In addition to describing the diversity of the low-abundance resistome, we also demonstrated that it contained a high level of within-gene variation. We used this variation to successfully discriminate between sample types, which was not possible in the non-enriched datasets (Fig. 4). Such genetic information could be very powerful for tracking and attribution of resistance genes within environmental and clinical metagenomics samples. This approach has been demonstrated with whole-genome sequence data from isolates obtained during several outbreak scenarios [43, 44]. Follow-up study with more numerous and representative samples is needed to understand both the full potential and limitations of metagenomic data within this context.

The additional genes identified through bait-capture and enrichment did not appreciably alter resistome composition (Fig. 5), despite the fact that the composition of these additional genes differed from the total resistome (Fig. 2). This dynamic likely resulted from the relatively low abundance of these additional genes in the overall resistome (< 2% of all aligned reads), as well as the fact that resistome composition was driven primarily by differences in sample source (i.e., beef, poultry, swine, or WWTP, Fig. 5). This latter finding could be due to major microbiome differences between the sample types (Additional file 10: File S5), although there are many potentially confounding factors including geographic location, host species, and antibiotic usage patterns. Regardless of the factors that may have impacted differences between resistomes, the results obtained via enrichment suggest that the distribution of genes within resistomes exhibited a “long tail” comprised of many unique, yet rare genes, as has been described for the human microbiome and ecological dynamics across systems [14, 45, 46]. The limitations of NGS to detect the “rare biosphere” could constrain inferences about ecological dynamics and diversity [46]. Rarefaction curves for the 64 libraries in this study provided further evidence of this “long tail,” as the curves increased steeply and quickly before beginning a very long, gradual yet steady incline with increasing sequencing depth (Additional file 11: Figure S4). Even with enrichment, these curves never completely leveled off (although the rate of detection of new genes slowed considerably), suggesting that the complete sequencing diversity of these samples has not been completely characterized.

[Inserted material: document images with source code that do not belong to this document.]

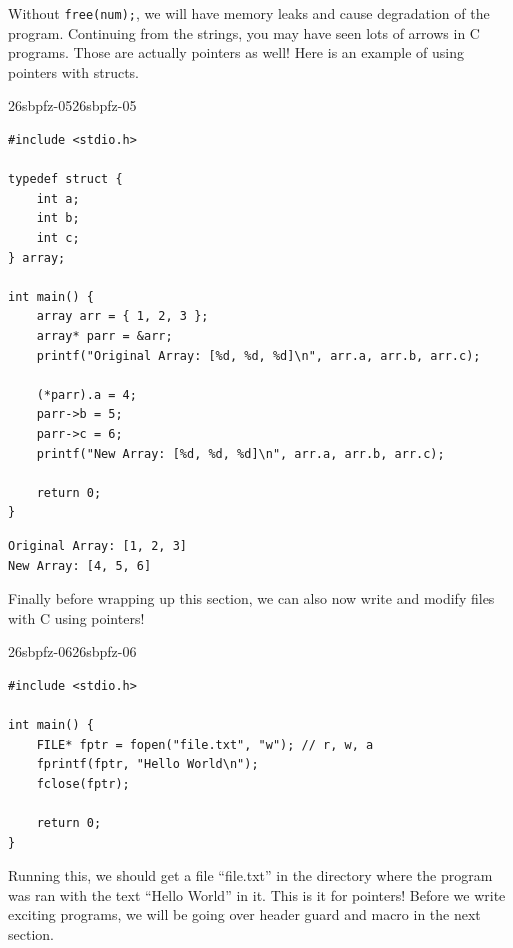\documentclass[../../../main.tex]{subfiles}
\begin{document}
Without \verb|free(num);|, we will have memory leaks and cause
degradation of the program. Continuing from the strings, you may have
seen lots of arrows in C programs. Those are actually pointers as
well! Here is an example of using pointers with structs.

\begin{cbox}{26sbpfz-05}{26sbpfz-05}
\begin{lstlisting}[style=cstyle]
#include <stdio.h>

typedef struct {
    int a;
    int b;
    int c;
} array;

int main() {
    array arr = { 1, 2, 3 };
    array* parr = &arr;
    printf("Original Array: [%d, %d, %d]\n", arr.a, arr.b, arr.c);

    (*parr).a = 4;
    parr->b = 5;
    parr->c = 6;
    printf("New Array: [%d, %d, %d]\n", arr.a, arr.b, arr.c);

    return 0;
}
\end{lstlisting}
\end{cbox}
\begin{outputbox}
\begin{lstlisting}[style=basic]
Original Array: [1, 2, 3]
New Array: [4, 5, 6]
\end{lstlisting}
\end{outputbox}

Finally before wrapping up this section, we can also now write and
modify files with C using pointers!

\begin{cbox}{26sbpfz-06}{26sbpfz-06}
\begin{lstlisting}[style=cstyle]
#include <stdio.h>

int main() {
    FILE* fptr = fopen("file.txt", "w"); // r, w, a
    fprintf(fptr, "Hello World\n");
    fclose(fptr);

    return 0;
}
\end{lstlisting}
\end{cbox}

Running this, we should get a file ``file.txt'' in the directory where
the program was ran with the text ``Hello World'' in it. This is it
for pointers! Before we write exciting programs, we will be going
over header guard and macro in the next section.
\end{document}
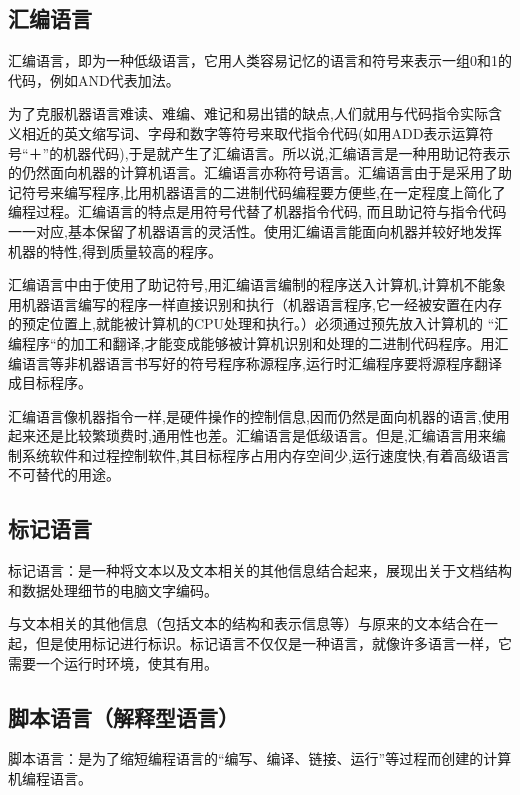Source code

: \subsection{汇编语言}\label{sub_CpLgg_2}

汇编语言，即为一种低级语言，它用人类容易记忆的语言和符号来表示一组0和1的代码，例如AND代表加法。

为了克服机器语言难读、难编、难记和易出错的缺点,人们就用与代码指令实际含义相近的英文缩写词、字母和数字等符号来取代指令代码(如用ADD表示运算符号“＋”的机器代码),于是就产生了汇编语言。所以说,汇编语言是一种用助记符表示的仍然面向机器的计算机语言。汇编语言亦称符号语言。汇编语言由于是采用了助记符号来编写程序,比用机器语言的二进制代码编程要方便些,在一定程度上简化了编程过程。汇编语言的特点是用符号代替了机器指令代码, 而且助记符与指令代码一一对应,基本保留了机器语言的灵活性。使用汇编语言能面向机器并较好地发挥机器的特性,得到质量较高的程序。

汇编语言中由于使用了助记符号,用汇编语言编制的程序送入计算机,计算机不能象用机器语言编写的程序一样直接识别和执行（机器语言程序,它一经被安置在内存的预定位置上,就能被计算机的CPU处理和执行。）必须通过预先放入计算机的 “汇编程序“的加工和翻译,才能变成能够被计算机识别和处理的二进制代码程序。用汇编语言等非机器语言书写好的符号程序称源程序,运行时汇编程序要将源程序翻译成目标程序。

汇编语言像机器指令一样,是硬件操作的控制信息,因而仍然是面向机器的语言,使用起来还是比较繁琐费时,通用性也差。汇编语言是低级语言。但是,汇编语言用来编制系统软件和过程控制软件,其目标程序占用内存空间少,运行速度快,有着高级语言不可替代的用途。

\subsection{标记语言}\label{sub_CpLgg_3}

标记语言：是一种将文本以及文本相关的其他信息结合起来，展现出关于文档结构和数据处理细节的电脑文字编码。

与文本相关的其他信息（包括文本的结构和表示信息等）与原来的文本结合在一起，但是使用标记进行标识。标记语言不仅仅是一种语言，就像许多语言一样，它需要一个运行时环境，使其有用。

\subsection{脚本语言（解释型语言）}\label{sub_CpLgg_4}

脚本语言：是为了缩短编程语言的“编写、编译、链接、运行”等过程而创建的计算机编程语言。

Currently, there are few methods available for enriching the rare resistome within metagenomic samples. Functional metagenomics is one such method that enriches AMR genes by constructing cloned metagenomic libraries that are then exposed to antibiotic-impregnated culture media; however, this approach necessitates laborious and expensive lab-based techniques, which render the approach unsuitable for high-throughput applications such as ongoing, large-scale AMR surveillance programs [47]. The bait-capture and enrichment assay utilized in this work followed a relatively simple protocol and achieved a 2–4 order of magnitude increase in on-target sequence data (Fig. 6 and Additional file 5: File S3). The MEGaRICH bait set is publicly available (Additional file 12: File S6) and can be easily updated to incorporate additional target sequences.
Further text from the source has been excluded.